■ **THE PROBLEM**: Transcribe each record exactly. Omit the pictures.

══ INFORMATION GIVEN

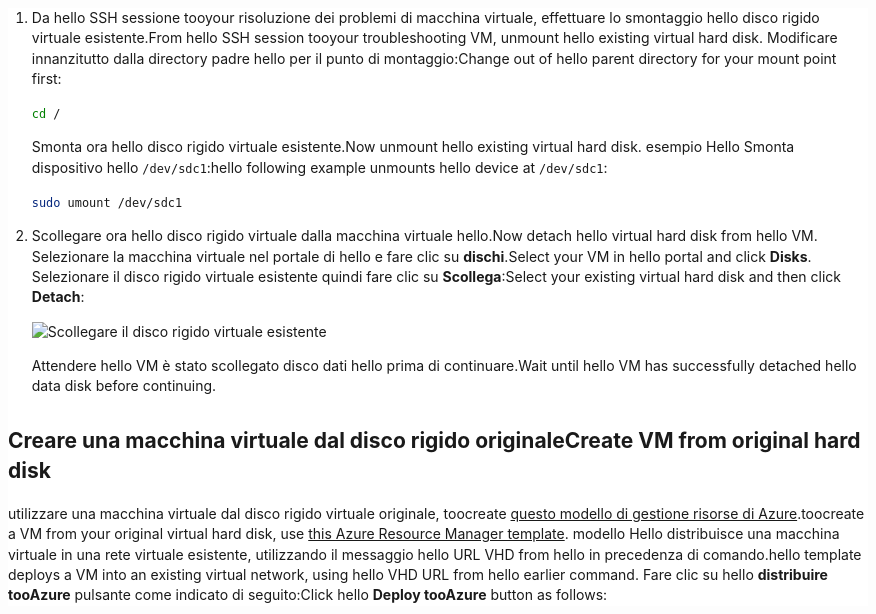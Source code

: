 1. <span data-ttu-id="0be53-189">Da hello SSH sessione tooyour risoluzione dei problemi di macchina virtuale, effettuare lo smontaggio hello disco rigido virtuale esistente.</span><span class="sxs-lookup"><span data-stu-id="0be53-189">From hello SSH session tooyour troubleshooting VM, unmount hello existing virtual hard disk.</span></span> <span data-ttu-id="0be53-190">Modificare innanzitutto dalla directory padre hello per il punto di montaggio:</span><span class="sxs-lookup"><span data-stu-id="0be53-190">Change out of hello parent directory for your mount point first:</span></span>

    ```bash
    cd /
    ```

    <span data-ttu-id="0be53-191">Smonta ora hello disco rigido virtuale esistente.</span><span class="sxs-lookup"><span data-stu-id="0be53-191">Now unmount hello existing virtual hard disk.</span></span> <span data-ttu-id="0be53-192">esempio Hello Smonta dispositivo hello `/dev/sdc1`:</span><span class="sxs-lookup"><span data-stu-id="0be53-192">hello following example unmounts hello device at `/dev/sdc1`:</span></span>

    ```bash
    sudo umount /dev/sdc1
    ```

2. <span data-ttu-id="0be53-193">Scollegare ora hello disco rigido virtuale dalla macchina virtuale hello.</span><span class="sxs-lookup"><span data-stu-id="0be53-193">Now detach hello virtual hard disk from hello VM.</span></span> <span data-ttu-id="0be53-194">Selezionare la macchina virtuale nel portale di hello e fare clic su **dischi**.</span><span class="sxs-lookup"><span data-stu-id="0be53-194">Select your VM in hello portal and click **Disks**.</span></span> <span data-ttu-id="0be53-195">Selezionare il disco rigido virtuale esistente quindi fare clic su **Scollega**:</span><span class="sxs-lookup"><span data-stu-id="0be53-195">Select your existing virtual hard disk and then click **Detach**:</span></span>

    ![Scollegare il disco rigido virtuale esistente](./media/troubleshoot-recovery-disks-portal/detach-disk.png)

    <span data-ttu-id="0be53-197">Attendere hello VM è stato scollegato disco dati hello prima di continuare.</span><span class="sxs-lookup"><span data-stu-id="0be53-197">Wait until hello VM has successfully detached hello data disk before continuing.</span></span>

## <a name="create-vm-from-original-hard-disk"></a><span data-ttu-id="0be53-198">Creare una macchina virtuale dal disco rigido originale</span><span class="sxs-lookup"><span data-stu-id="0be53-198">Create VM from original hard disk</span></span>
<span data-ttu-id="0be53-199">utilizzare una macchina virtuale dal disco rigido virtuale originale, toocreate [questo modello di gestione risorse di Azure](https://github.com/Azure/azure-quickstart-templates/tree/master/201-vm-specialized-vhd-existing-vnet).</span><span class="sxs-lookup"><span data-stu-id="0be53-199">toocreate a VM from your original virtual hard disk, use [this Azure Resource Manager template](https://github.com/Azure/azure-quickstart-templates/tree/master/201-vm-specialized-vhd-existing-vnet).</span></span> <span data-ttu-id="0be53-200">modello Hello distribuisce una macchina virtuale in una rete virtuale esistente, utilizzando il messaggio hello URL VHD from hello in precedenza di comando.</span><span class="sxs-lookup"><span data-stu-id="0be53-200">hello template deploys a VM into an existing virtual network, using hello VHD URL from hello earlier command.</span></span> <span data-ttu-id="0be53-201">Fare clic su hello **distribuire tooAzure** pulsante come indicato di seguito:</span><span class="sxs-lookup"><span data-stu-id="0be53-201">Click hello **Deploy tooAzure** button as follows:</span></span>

════

■ **WRITTEN SOLUTION**:
Source code

: 1. <span data-ttu-id="0be53-189">Da hello SSH sessione tooyour risoluzione dei problemi di macchina virtuale, effettuare lo smontaggio hello disco rigido virtuale esistente.</span><span class="sxs-lookup"><span data-stu-id="0be53-189">From hello SSH session tooyour troubleshooting VM, unmount hello existing virtual hard disk.</span></span> <span data-ttu-id="0be53-190">Modificare innanzitutto dalla directory padre hello per il punto di montaggio:</span><span class="sxs-lookup"><span data-stu-id="0be53-190">Change out of hello parent directory for your mount point first:</span></span>

    ```bash
    cd /
    ```

    <span data-ttu-id="0be53-191">Smonta ora hello disco rigido virtuale esistente.</span><span class="sxs-lookup"><span data-stu-id="0be53-191">Now unmount hello existing virtual hard disk.</span></span> <span data-ttu-id="0be53-192">esempio Hello Smonta dispositivo hello `/dev/sdc1`:</span><span class="sxs-lookup"><span data-stu-id="0be53-192">hello following example unmounts hello device at `/dev/sdc1`:</span></span>

    ```bash
    sudo umount /dev/sdc1
    ```

2. <span data-ttu-id="0be53-193">Scollegare ora hello disco rigido virtuale dalla macchina virtuale hello.</span><span class="sxs-lookup"><span data-stu-id="0be53-193">Now detach hello virtual hard disk from hello VM.</span></span> <span data-ttu-id="0be53-194">Selezionare la macchina virtuale nel portale di hello e fare clic su **dischi**.</span><span class="sxs-lookup"><span data-stu-id="0be53-194">Select your VM in hello portal and click **Disks**.</span></span> <span data-ttu-id="0be53-195">Selezionare il disco rigido virtuale esistente quindi fare clic su **Scollega**:</span><span class="sxs-lookup"><span data-stu-id="0be53-195">Select your existing virtual hard disk and then click **Detach**:</span></span>

    ![Scollegare il disco rigido virtuale esistente](./media/troubleshoot-recovery-disks-portal/detach-disk.png)

    <span data-ttu-id="0be53-197">Attendere hello VM è stato scollegato disco dati hello prima di continuare.</span><span class="sxs-lookup"><span data-stu-id="0be53-197">Wait until hello VM has successfully detached hello data disk before continuing.</span></span>

## <a name="create-vm-from-original-hard-disk"></a><span data-ttu-id="0be53-198">Creare una macchina virtuale dal disco rigido originale</span><span class="sxs-lookup"><span data-stu-id="0be53-198">Create VM from original hard disk</span></span>
<span data-ttu-id="0be53-199">utilizzare una macchina virtuale dal disco rigido virtuale originale, toocreate [questo modello di gestione risorse di Azure](https://github.com/Azure/azure-quickstart-templates/tree/master/201-vm-specialized-vhd-existing-vnet).</span><span class="sxs-lookup"><span data-stu-id="0be53-199">toocreate a VM from your original virtual hard disk, use [this Azure Resource Manager template](https://github.com/Azure/azure-quickstart-templates/tree/master/201-vm-specialized-vhd-existing-vnet).</span></span> <span data-ttu-id="0be53-200">modello Hello distribuisce una macchina virtuale in una rete virtuale esistente, utilizzando il messaggio hello URL VHD from hello in precedenza di comando.</span><span class="sxs-lookup"><span data-stu-id="0be53-200">hello template deploys a VM into an existing virtual network, using hello VHD URL from hello earlier command.</span></span> <span data-ttu-id="0be53-201">Fare clic su hello **distribuire tooAzure** pulsante come indicato di seguito:</span><span class="sxs-lookup"><span data-stu-id="0be53-201">Click hello **Deploy tooAzure** button as follows:</span></span>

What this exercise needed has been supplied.